Por razões distintas isso também provocou migrações intrarregionais assim como expedições exploratórias em busca de conhecimento sobre cultura vernacular em forma inventários, levantamentos documentais sobre arquitetura popular, artesanato ou técnicas construtivas tradicionais, estratégias utilizadas por arquitetas, como uma forma de atuação, de afirmação profissional em um mercado bastante concorrido e predominantemente masculino (11).
Essa prática favoreceu a descoberta de novos campos profissionais, uma vez que “muitas mulheres que se interessavam pelos aspectos sociais do ambiente construído [...] tornaram-se planejadoras, críticas, escritoras, jornalistas” (12), dedicando-se à habitação social, planejamento urbano, ensino e pesquisas acadêmicas, bem como, cenografia, museografia, entre outros. Arquitetura de interiores (inclusive desenho de mobiliário e utensílios domésticos) foi um campo de atuação profissional que historicamente acolheu as mulheres, em sua luta por espaços profissionais (13).
Na década de 1970, quando decidiram iniciar a pesquisa Métodos Construtivos Tradicionais do Nordeste, Neide Mota dirigia o Núcleo de Habitação ligado ao Departamento de Arquitetura e Urbanismo da Universidade Federal de Pernambuco – UFPE e Liana Mesquita trabalhava no Setor de Habitação da Superintendência do Desenvolvimento do Nordeste – Sudene.
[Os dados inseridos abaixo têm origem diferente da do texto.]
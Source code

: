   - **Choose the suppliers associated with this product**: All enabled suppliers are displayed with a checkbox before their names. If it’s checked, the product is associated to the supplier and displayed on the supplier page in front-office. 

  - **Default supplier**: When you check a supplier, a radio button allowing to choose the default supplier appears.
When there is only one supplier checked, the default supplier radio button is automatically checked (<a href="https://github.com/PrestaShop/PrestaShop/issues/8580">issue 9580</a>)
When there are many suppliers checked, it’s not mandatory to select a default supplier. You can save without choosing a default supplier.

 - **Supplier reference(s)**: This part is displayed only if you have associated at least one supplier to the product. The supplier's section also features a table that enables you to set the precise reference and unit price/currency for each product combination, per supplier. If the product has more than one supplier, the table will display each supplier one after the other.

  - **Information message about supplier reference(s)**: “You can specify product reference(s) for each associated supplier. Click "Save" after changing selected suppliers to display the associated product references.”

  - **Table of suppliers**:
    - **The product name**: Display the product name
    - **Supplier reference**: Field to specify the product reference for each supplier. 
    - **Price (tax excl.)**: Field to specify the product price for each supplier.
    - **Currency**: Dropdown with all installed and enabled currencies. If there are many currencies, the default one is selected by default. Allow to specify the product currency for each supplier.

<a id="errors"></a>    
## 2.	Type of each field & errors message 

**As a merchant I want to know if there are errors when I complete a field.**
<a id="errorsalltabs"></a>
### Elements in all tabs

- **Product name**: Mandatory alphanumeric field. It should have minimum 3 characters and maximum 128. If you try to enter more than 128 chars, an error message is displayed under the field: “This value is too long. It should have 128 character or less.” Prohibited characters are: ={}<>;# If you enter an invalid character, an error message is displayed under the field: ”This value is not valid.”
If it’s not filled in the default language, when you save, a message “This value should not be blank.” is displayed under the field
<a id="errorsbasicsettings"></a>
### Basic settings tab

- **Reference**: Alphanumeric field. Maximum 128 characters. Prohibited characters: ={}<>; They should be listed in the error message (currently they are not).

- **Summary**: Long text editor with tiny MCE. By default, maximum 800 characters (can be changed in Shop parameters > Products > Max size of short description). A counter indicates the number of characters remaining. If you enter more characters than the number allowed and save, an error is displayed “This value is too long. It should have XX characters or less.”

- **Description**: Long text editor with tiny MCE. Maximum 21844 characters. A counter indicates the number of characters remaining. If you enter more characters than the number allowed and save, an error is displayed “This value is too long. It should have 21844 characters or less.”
Um dos laços que as unia era a amizade com o filósofo Evaldo Coutinho, seu professor na Faculdade de Arquitetura do Recife. Outros professores comuns do curso da disciplina de Projeto de Arquitetura, Acácio Gil Borsoi, vindo do Rio de Janeiro e Delfim Amorim, de origem portuguesa, faziam referências à arquitetura tradicional do Nordeste e experimentos sobre habitação popular utilizando a taipa.
Entre 1950 e 1960, viagens de estudo eram frequentes entre os estudantes do curso de arquitetura, tanto para a Europa como para as cidades históricas do Nordeste. Nessas ocasiões, o professor Delfim Amorim “apontava exemplares de arquitetura popular nordestina aos estudantes de arquitetura” (14).
Naquelas viagens, a cultura popular era objeto de estudo e discussão privilegiada também em disciplinas como arquitetura analítica. Os estudantes tinham a oportunidade de experienciar a paisagem conhecendo a história e refletindo sobre os problemas sociais da região. Uma prática frequente era a elaboração de inventários e registros fotográficos da arquitetura popular e das paisagens locais, a semelhança das práticas de documentação da arquitetura do período colonial realizadas pelos pioneiros da Escola Nacional de Belas Artes – Enba, entre eles Lúcio Costa, nos anos de 1920. Também se inclui a experiência do Inquérito à Arquitetura Portuguesa (1955), empreendida pelos arquitetos conterrâneos portugueses do professor Delfim Amorim que catalogaram a arquitetura vernacular em seis regiões do território português, publicado em 1961, sob o título Arquitectura Popular em Portugal (15).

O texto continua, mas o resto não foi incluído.